Monday, June 16, 2008

Party Out of Bounds




Party Out of Bounds: the B-52s, R.E.M. and the Kids Who Rocked Athens, Georgia. by Rodger Lyle Brown. everthemore books. 2003.

Reviewed by Dave Van Kleeck


Just think about the wonderful trajectory of some of the centers of creativity in American popular music over the last few decades. It seems like you could skip effortlessly back and forth across the country, at least a couple of times, in trying to get to each one. Traveling from the Folk scene of Greenwich Village, out to the vibes of the San Francisco Bay area and Los Angeles, then back to Detroit for the Motown sound, and down south for the Southern Rock scene coming out of Florida, Georgia, and South Carolina, then to the College Rock milieu of Athens, Georgia, and finally back out west to Seattle for the Grunge Rock scene, you could easily cover a lot of ground. Think about the lives and times these trajectories have covered too. Stopping at each of these centers of inventiveness you'd work your way through the Sixties, the Seventies, the Eighties, and the Nineties. Whew!

Just visualize some of the artists and bands that have come from each of these pivotal places: there is Woody Guthrie and Bob Dylan singing in Greenwich Village; Big Brother & the Holding Co., Country Joe & the Fish, and the Grateful Dead playing in San Francisco; the Byrds and the Buffalo Springfield launching folk rock in L.A.; Smoky Robinson, the Temptations, and Martha & the Vandellas shaking in Detroit; the Marshall Tucker Band and the Allman Brothers Band jamming in the 70s South; the B-52s, Love Tractor, and R.E.M. rocking in Athens; and finally, Pearl Jam and Nirvana putting Seattle on the map. Kind of restores your faith in America, doesn't it?

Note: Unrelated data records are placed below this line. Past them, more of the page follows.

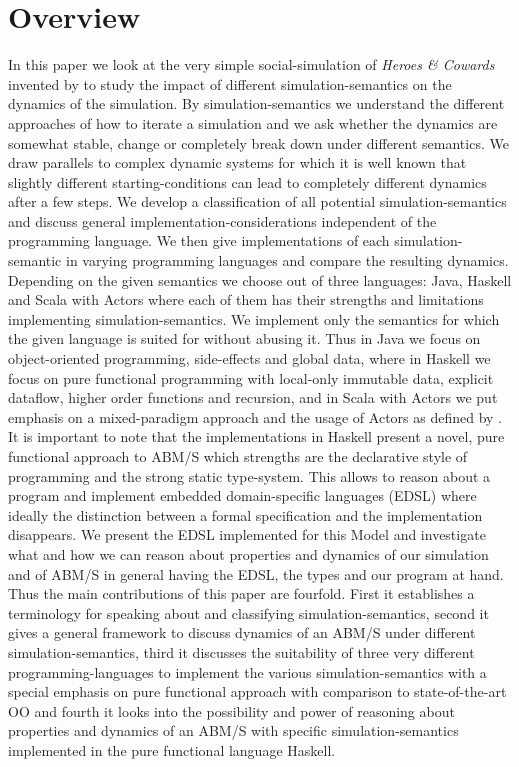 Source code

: \section{Overview}
In this paper we look at the very simple social-simulation of \textit{Heroes \& Cowards} invented by \cite{wilensky_introduction_2015} to study the impact of different simulation-semantics on the dynamics of the simulation. By simulation-semantics we understand the different approaches of how to iterate a simulation and we ask whether the dynamics are somewhat stable, change or completely break down under different semantics. We draw parallels to complex dynamic systems for which it is well known that slightly different starting-conditions can lead to completely different dynamics after a few steps. We develop a classification of all potential simulation-semantics and discuss general implementation-considerations independent of the programming language. We then give implementations of each simulation-semantic in varying programming languages and compare the resulting dynamics. Depending on the given semantics we choose out of three languages: Java, Haskell and Scala with Actors where each of them has their strengths and limitations implementing simulation-semantics. We implement only the semantics for which the given language is suited for without abusing it. Thus in Java we focus on object-oriented programming, side-effects and global data, where in Haskell we focus on pure functional programming with local-only immutable data, explicit dataflow, higher order functions and recursion, and in Scala with Actors we put emphasis on a mixed-paradigm approach and the usage of Actors as defined by \cite{agha_actors:_1986}. \\
It is important to note that the implementations in Haskell present a novel, pure functional approach to ABM/S which strengths are the declarative style of programming and the strong static type-system. This allows to reason about a program and implement embedded domain-specific languages (EDSL) where ideally the distinction between a formal specification and the implementation disappears. We present the EDSL implemented for this Model and investigate what and how we can reason about properties and dynamics of our simulation and of ABM/S in general having the EDSL, the types and our program at hand. \\
Thus the main contributions of this paper are fourfold. First it establishes a terminology for speaking about and classifying simulation-semantics, second it gives a general framework to discuss dynamics of an ABM/S under different simulation-semantics, third it discusses the suitability of three very different programming-languages to implement the various simulation-semantics with a special emphasis on pure functional approach with comparison to state-of-the-art OO and fourth it looks into the possibility and power of reasoning about properties and dynamics of an ABM/S with specific simulation-semantics implemented in the pure functional language Haskell.

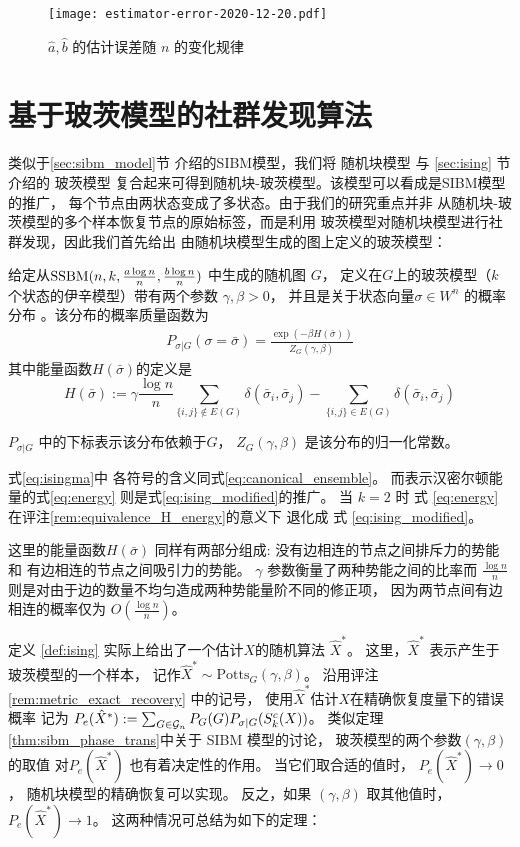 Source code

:\begin{figure}[ht!]
	\centering
		\texttt{[image: estimator-error-2020-12-20.pdf]}
		\caption{ $\hat{a}, \hat{b}$ 的估计误差随
		$n$ 的变化规律 }\label{fig:estimator}
\end{figure}

\section{基于玻茨模型的社群发现算法}
类似于\ref{sec:sibm_model}节
介绍的SIBM模型，我们将
随机块模型
与 \ref{sec:ising} 节介绍的 玻茨模型
复合起来可得到随机块-玻茨模型。该模型可以看成是SIBM模型的推广，
每个节点由两状态变成了多状态。由于我们的研究重点并非
从随机块-玻茨模型的多个样本恢复节点的原始标签，而是利用
玻茨模型对随机块模型进行社群发现，因此我们首先给出
由随机块模型生成的图上定义的玻茨模型：
\begin{definition}\label{def:ising}
	给定从$\operatorname{SSBM}(n,k,\frac{a \log n}{n},\frac{b \log n}{n})$ 中生成的随机图 $G$，
    定义在$G$上的玻茨模型（$k$个状态的伊辛模型）带有两个参数 $\gamma,\beta>0$，
	并且是关于状态向量$\sigma\in W^n$ 的概率分布
。该分布的概率质量函数为
\begin{align} \label{eq:isingma}
	P_{\sigma|G}(\sigma=\bar{\sigma})=\frac{\exp(-\beta H(\bar{\sigma}))}{Z_G(\gamma,\beta)}
	\end{align}
其中能量函数$H(\bar{\sigma})$的定义是
\begin{equation}\label{eq:energy}
	H(\bar{\sigma}) := \gamma \frac{\log n}{n} \sum_{\{i,j\}\not\in E(G)} \delta(\bar{\sigma}_i, \bar{\sigma}_j)
	- \sum_{\{i,j\}\in E(G)} \delta(\bar{\sigma}_i, \bar{\sigma}_j)
	\end{equation}
	
	$P_{\sigma|G}$ 中的下标表示该分布依赖于$G$，
    $Z_G(\gamma,\beta)$ 是该分布的归一化常数。
\end{definition}

式\eqref{eq:isingma}中
各符号的含义同式\eqref{eq:canonical_ensemble}。
而表示汉密尔顿能量的式\eqref{eq:energy}
则是式\eqref{eq:ising_modified}的推广。
当  $k=2$ 时 式 \eqref{eq:energy}
在评注\ref{rem:equivalence_H_energy}的意义下
退化成 式 \eqref{eq:ising_modified}。 

这里的能量函数$H(\bar{\sigma})$ 同样有两部分组成:
没有边相连的节点之间排斥力的势能和
有边相连的节点之间吸引力的势能。
$\gamma$ 参数衡量了两种势能之间的比率而
$\frac{\log n}{n}$ 则是对由于边的数量不均匀造成两种势能量阶不同的修正项，
因为两节点间有边相连的概率仅为 $O(\frac{\log n}{n})$。

定义 \ref{def:ising} 实际上给出了一个估计$X$的随机算法 $\hat{X}^*$。
这里，$\hat{X}^*$ 表示产生于玻茨模型的一个样本，
记作$\hat{X}^* \sim \textrm{Potts}_G(\gamma, \beta)$。
沿用评注\ref{rem:metric_exact_recovery} 中的记号，
使用$\hat{X}^*$估计$X$在精确恢复度量下的错误概率
记为 $P_e(\hat{X}^*) := \sum_{G \in \mathcal{G}_n} P_G(G) P_{\sigma | G}(S^c_k(X))$。
类似定理\ref{thm:sibm_phase_trans}中关于 SIBM 模型的讨论，
玻茨模型的两个参数$(\gamma, \beta)$ 的取值
对$P_e(\hat{X}^*)$
也有着决定性的作用。
当它们取合适的值时， 
$ P_e(\hat{X}^*)\to 0$，
随机块模型的精确恢复可以实现。
反之，如果 $(\gamma, \beta)$ 取其他值时，
$P_e(\hat{X}^*) \to 1$。
这两种情况可总结为如下的定理：

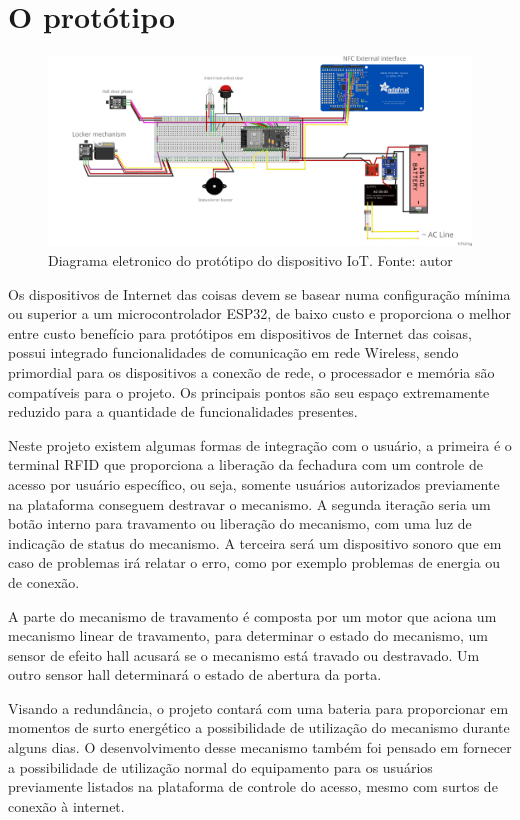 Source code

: 
\chapter{\textbf{O protótipo}} %



\begin{figure}[h!]
	\includegraphics[width=\linewidth]{topics/sketch_bb.png}
	\caption{Diagrama eletronico do protótipo do dispositivo IoT. Fonte: autor}
	\label{fig:dataperformgraph}
\end{figure}

Os dispositivos de Internet das coisas devem se basear numa configuração mínima  ou superior a um microcontrolador ESP32, de baixo custo e proporciona o melhor entre custo benefício para protótipos em dispositivos de Internet das coisas, possui integrado funcionalidades de comunicação em rede Wireless, sendo primordial para os dispositivos a conexão de rede, o processador e memória são compatíveis para o projeto. Os principais pontos são seu espaço extremamente reduzido para a quantidade de funcionalidades presentes.\par
Neste projeto existem algumas formas de integração com o usuário, a primeira é o terminal RFID que proporciona a liberação da fechadura com um controle de acesso por usuário específico, ou seja, somente usuários autorizados previamente na plataforma conseguem destravar o mecanismo. A segunda iteração seria um botão interno para travamento ou liberação do mecanismo, com uma luz de indicação de status do mecanismo. A terceira será um dispositivo sonoro que em caso de problemas irá relatar o erro, como por exemplo problemas de energia ou de conexão.\par
A parte do mecanismo de travamento é composta por um motor que aciona um mecanismo linear de travamento, para determinar o estado do mecanismo, um sensor de efeito hall acusará se o mecanismo está travado ou destravado. Um outro sensor hall determinará o estado de abertura da porta.\par
Visando a redundância, o projeto contará com uma bateria para proporcionar em momentos de surto energético a possibilidade de utilização do mecanismo durante alguns dias. O desenvolvimento desse mecanismo também foi pensado em fornecer a possibilidade de utilização normal do equipamento para os usuários previamente listados na plataforma de controle do acesso, mesmo com surtos de conexão à internet.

In view of the release of R.E.M.'s Accelerator album this past week, I thought it would be fun to highlight a book in the library's collection that focuses on the Athens, GA scene of the 1980s. Entitled Party Out of Bounds: The B-52's, R.E.M. and the Kids Who Rocked Athens, Georgia and written by Rodger Lyle Brown, it lays out much of the carrying on that went on in the town where College Rock stirred itself out of dingy clubs and frat parties into the mainstream of popular music. Originally published in 1991 and reprinted with a new introduction in 2003, it "tells the story of a town and a time that has become legendary in the history of contemporary popular art and music. Witten by someone who was at the center of the Athens music scene, the book is a 'you-are-there' account of wild kids rampaging in ramshackle houses jamming on pawnshop guitars, creating the scene that gave birth to such important bands as the B-52s and R.E.M."

As you'll learn from the book there was so much more going on in Athens than just the rise of these two bands. It was also a cultural nexus of highly talented and highly original artists, musicians, and poets. The B-52s and R.E.M. were but a part of this vibrant, peculiarly Southern vortex. Some of my favorites from the Athens scene include Jim Herbert, the painter, filmmaker, and Michael Stipe's art professor at the University of Georgia with his eccentric, yet highly engaging aesthetic; the band Pylon (all you have to do is watch the footage of them in the film "Athens, GA: Inside Out" to see why); and Love Tractor, another unconventional band that pushed boundaries and stirred a friendly rivalry with R.E.M. Even the visionary folk artist Reverend Howard Finster appears in the book.

All in all, this is a fun read. As the author freely admits, it’s a “conjured” history and certainly not scholarly, but for those of you interested in this stop on the trek across America's musical landscape, it's way worth your time!